The Veterinary Services (Ministry of Agriculture) have been operating a field surveillance scheme for H5N1 since October 2005, covering both domestic as well as wild avians. The survey in wild birds includes sampling and testing of sick or dead birds; allegedly, several hundred samples have already been tested, all with negative results. It has been contemplated to include, in the near future, the testing of randomly sampled healthy wild birds as well. According to the plan, this survey, to be cooperatively applied with the Nature Reserve Authority, will be combined with the birds' ringing [banding].

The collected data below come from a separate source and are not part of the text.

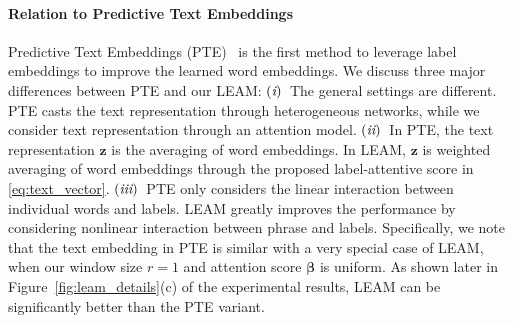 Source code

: \documentclass[11pt,a4paper]{article}
\newcommand{\zv}{\boldsymbol{z}}
\newcommand{\betav}[0]{{\boldsymbol{\beta}}}
\newcommand{\RN}[1]{\textup{\lowercase\expandafter{\it \romannumeral#1}}}
\begin{document}
\paragraph{Relation to Predictive Text Embeddings} 
Predictive Text Embeddings (PTE)~\citep{tang2015pte} is the first method to leverage label embeddings to improve the learned word embeddings. We discuss three major differences between PTE and our LEAM: 
$(\RN{1})$~The general settings are different. PTE casts the text representation through heterogeneous networks, while we consider text representation through an attention model.
$(\RN{2})$~In PTE, the text representation $\zv$ is the averaging of word embeddings. In LEAM, $\zv$ is weighted averaging of word embeddings through the proposed label-attentive score in \eqref{eq:text_vector}.
$(\RN{3})$~PTE only considers the linear interaction between individual words and labels. LEAM greatly improves the performance by considering nonlinear interaction between phrase and labels. 
Specifically, we note that the text embedding in PTE is similar with a very special case of LEAM, when our window size $r=1$ and attention score $\betav$ is uniform. As shown later in Figure~\ref{fig:leam_details}(c) of the experimental results, LEAM can be significantly better than the PTE variant.
\end{document}

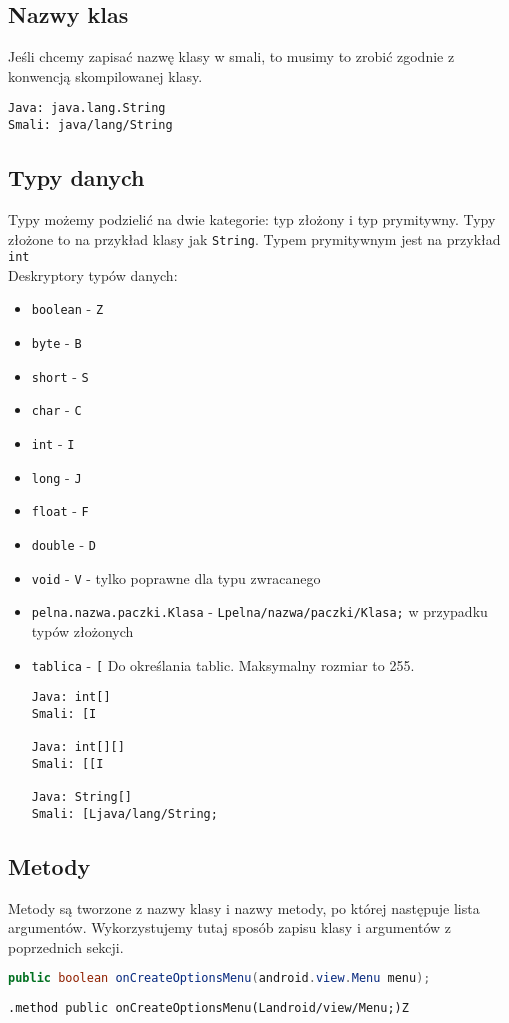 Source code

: \documentclass[12pt,a4paper,leqno,oneside,titlepage]{book}
\begin{document}
\subsection{Nazwy klas}
%
Jeśli chcemy zapisać nazwę klasy w smali, to musimy to zrobić zgodnie z konwencją skompilowanej klasy.
\begin{lstlisting}
Java: java.lang.String
Smali: java/lang/String
\end{lstlisting}
%
\subsection{Typy danych}
%
Typy możemy podzielić na dwie kategorie: typ złożony i typ prymitywny. Typy złożone to na przykład klasy jak \verb|String|. Typem prymitywnym jest na przykład \verb|int|\cite{DexFormat,SmaliTypes}\\
Deskryptory typów danych:
\begin{itemize}
\item \verb|boolean| - \verb|Z|
\item \verb|byte| - \verb|B|
\item \verb|short| - \verb|S|
\item \verb|char| - \verb|C|
\item \verb|int| - \verb|I|
\item \verb|long| - \verb|J|
\item \verb|float| - \verb|F|
\item \verb|double| - \verb|D|
\item \verb|void| - \verb|V| - tylko poprawne dla typu zwracanego
\item \verb|pelna.nazwa.paczki.Klasa| - \verb|Lpelna/nazwa/paczki/Klasa;| w przypadku typów złożonych
\item \verb|tablica| - \verb|[| Do określania tablic. Maksymalny rozmiar to 255.
\begin{lstlisting}
Java: int[]
Smali: [I

Java: int[][]
Smali: [[I

Java: String[]
Smali: [Ljava/lang/String;
\end{lstlisting}
%
\end{itemize} 
%
\subsection{Metody}
%
Metody są tworzone z nazwy klasy i nazwy metody, po której następuje lista argumentów. Wykorzystujemy tutaj sposób zapisu klasy i argumentów z poprzednich sekcji.
%
\begin{lstlisting}[language=Java,captionpos=b,caption={Java}]
public boolean onCreateOptionsMenu(android.view.Menu menu);
\end{lstlisting}
\begin{lstlisting}[language=smali,captionpos=b,caption={Smali}]
.method public onCreateOptionsMenu(Landroid/view/Menu;)Z
\end{lstlisting}
%
\end{document}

Israel is a main flyway of migratory birds on their route from Europe to the Near East and Africa; it is estimated that around 500 million birds pass through Israel annually in each direction. - Mod.AS] [Blood tests for antibody will not identify virulent H5N1, only the sequencing of PCR-amplified genome will. Even a seroconversion between his early and late blood samples, or the finding of IgM antibody, would not prove conclusively that his illness was due to H5N1 virus; he might have had a mild infection and his pneumonia could have been due to a different cause. - Mod.CP/JW]
"When the serological test (HI) was later found positive, the decision was made to repeat the tests and to send serum samples to the UK-based influenza reference laboratory for serum neutralisation tests."
So he has some sort of flu and it maybe a crossover of an older avian variety that already has made the leap to human to human transmission...if he's lucky.
It's not a good year to go feed the ducks on the local pond.